* **Data**:

"""

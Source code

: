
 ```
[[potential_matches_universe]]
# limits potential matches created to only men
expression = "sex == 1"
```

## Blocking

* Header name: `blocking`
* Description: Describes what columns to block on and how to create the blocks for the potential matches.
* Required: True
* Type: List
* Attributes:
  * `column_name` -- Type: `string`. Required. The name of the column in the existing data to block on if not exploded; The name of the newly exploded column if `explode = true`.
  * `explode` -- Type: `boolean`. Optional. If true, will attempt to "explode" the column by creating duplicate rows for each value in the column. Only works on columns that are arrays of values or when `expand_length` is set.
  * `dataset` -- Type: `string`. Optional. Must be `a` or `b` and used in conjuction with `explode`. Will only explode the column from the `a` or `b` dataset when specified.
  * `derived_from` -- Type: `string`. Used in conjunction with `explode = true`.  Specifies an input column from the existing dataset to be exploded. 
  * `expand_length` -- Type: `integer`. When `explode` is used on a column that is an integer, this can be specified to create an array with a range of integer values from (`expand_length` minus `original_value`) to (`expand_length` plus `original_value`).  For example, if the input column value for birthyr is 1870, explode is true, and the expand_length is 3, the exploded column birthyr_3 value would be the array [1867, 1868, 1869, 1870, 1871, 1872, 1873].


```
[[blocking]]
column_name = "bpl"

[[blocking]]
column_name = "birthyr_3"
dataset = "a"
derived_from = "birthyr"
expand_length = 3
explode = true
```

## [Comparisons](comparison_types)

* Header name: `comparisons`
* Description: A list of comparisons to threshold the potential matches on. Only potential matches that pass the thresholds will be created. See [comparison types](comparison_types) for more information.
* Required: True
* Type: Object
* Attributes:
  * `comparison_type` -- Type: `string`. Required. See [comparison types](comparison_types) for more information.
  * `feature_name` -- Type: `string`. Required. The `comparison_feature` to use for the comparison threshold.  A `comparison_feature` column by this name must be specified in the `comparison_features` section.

"""
"""

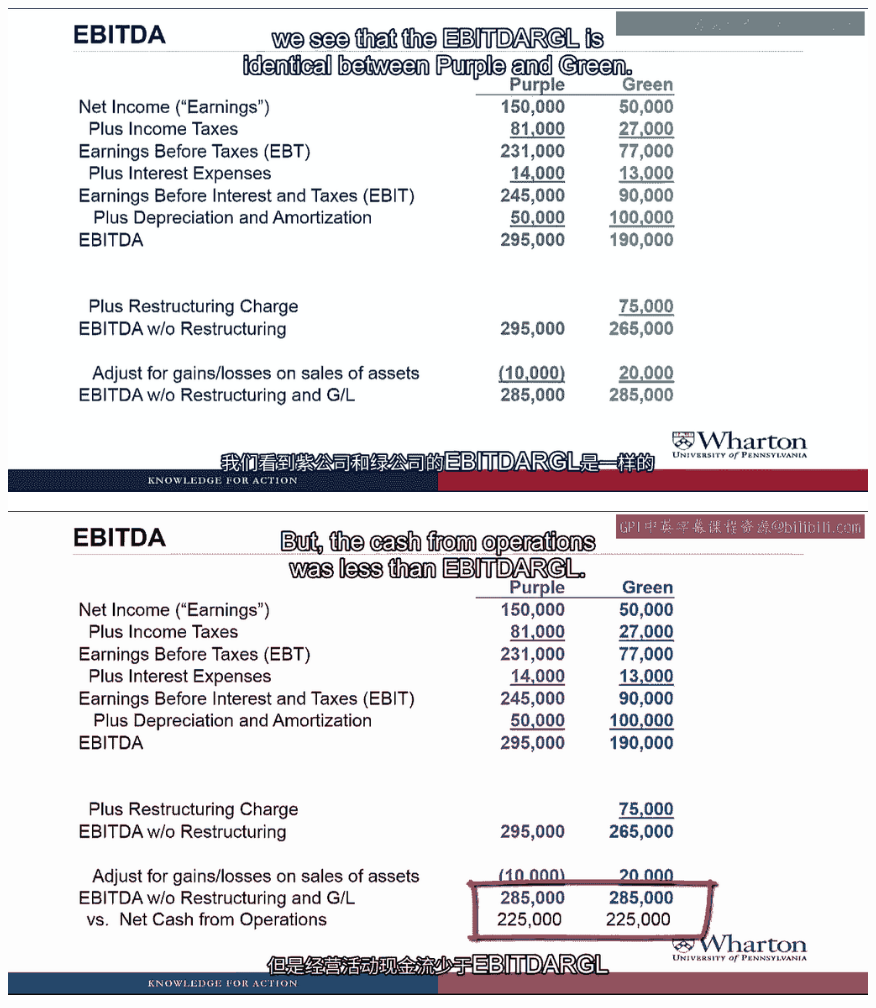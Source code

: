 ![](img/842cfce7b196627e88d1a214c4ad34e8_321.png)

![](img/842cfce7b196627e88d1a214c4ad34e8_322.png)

"""
"""

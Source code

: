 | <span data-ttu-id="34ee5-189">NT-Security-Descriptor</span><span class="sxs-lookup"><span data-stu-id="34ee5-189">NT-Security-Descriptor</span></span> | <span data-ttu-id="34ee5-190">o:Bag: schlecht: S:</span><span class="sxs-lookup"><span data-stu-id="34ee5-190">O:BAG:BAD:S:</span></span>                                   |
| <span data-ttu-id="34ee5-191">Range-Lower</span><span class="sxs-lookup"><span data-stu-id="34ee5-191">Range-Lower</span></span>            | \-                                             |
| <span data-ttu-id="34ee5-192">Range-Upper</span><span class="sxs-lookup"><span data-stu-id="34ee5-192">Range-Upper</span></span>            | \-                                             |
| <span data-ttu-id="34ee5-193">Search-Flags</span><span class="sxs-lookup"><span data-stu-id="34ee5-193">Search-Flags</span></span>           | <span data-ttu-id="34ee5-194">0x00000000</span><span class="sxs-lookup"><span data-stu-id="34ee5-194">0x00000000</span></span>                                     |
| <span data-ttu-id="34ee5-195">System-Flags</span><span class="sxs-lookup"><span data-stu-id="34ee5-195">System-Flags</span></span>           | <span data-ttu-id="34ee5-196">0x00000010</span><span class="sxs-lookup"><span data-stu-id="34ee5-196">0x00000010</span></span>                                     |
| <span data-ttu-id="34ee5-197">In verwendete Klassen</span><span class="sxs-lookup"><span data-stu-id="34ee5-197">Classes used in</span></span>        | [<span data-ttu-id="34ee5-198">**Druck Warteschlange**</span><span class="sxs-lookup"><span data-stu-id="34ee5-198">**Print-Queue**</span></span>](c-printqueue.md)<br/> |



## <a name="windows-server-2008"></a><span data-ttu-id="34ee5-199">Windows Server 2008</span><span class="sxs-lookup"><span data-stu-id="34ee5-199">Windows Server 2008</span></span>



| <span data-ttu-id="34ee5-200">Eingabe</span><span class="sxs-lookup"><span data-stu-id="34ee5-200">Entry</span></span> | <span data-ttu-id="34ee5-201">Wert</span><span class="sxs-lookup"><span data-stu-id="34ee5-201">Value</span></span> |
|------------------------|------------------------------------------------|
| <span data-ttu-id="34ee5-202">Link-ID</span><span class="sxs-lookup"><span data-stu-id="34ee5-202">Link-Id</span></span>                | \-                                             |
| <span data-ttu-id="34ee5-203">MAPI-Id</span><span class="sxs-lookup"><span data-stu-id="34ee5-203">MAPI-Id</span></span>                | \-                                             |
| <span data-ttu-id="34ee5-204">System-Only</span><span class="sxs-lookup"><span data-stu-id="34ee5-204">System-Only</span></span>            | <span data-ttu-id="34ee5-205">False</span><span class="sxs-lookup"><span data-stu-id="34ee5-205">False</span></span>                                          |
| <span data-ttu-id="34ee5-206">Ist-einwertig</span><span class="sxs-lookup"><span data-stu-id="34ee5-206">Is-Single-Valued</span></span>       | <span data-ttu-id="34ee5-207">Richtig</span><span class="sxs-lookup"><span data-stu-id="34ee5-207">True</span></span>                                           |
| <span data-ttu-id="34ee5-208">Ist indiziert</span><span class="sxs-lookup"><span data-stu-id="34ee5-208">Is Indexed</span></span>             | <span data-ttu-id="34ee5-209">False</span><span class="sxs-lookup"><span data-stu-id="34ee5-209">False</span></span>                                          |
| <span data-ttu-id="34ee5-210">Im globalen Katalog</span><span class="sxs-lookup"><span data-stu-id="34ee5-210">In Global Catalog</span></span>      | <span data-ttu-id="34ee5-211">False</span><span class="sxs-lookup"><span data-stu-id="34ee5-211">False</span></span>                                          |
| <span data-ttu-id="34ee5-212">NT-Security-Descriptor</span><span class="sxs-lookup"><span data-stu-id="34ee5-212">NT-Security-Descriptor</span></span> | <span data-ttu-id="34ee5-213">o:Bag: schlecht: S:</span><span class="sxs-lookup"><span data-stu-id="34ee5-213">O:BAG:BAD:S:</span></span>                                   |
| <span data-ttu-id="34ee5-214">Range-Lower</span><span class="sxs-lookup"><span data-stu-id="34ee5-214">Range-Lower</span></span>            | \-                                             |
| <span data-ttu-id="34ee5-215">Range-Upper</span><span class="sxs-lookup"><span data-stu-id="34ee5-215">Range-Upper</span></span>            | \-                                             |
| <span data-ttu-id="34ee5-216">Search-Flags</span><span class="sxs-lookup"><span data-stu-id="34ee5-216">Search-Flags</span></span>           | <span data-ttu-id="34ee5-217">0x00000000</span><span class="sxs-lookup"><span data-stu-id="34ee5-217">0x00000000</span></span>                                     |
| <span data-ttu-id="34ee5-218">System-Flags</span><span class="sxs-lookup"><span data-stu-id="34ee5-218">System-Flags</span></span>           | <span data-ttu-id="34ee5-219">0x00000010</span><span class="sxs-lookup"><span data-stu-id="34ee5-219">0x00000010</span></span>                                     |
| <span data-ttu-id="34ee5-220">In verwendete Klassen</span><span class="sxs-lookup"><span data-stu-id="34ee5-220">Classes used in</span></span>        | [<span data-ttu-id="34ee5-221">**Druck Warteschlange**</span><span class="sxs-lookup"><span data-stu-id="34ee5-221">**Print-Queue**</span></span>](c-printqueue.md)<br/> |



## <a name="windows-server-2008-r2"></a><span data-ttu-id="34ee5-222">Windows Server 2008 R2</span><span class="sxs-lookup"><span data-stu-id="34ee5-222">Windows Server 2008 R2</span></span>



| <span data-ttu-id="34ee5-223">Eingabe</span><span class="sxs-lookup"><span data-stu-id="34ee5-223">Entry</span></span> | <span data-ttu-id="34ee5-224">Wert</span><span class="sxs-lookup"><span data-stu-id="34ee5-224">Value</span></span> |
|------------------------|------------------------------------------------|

"""

* **What to work on**:
Using the listing, say how many lines include the word "Windows", and add nothing else.

* **Task response**:
2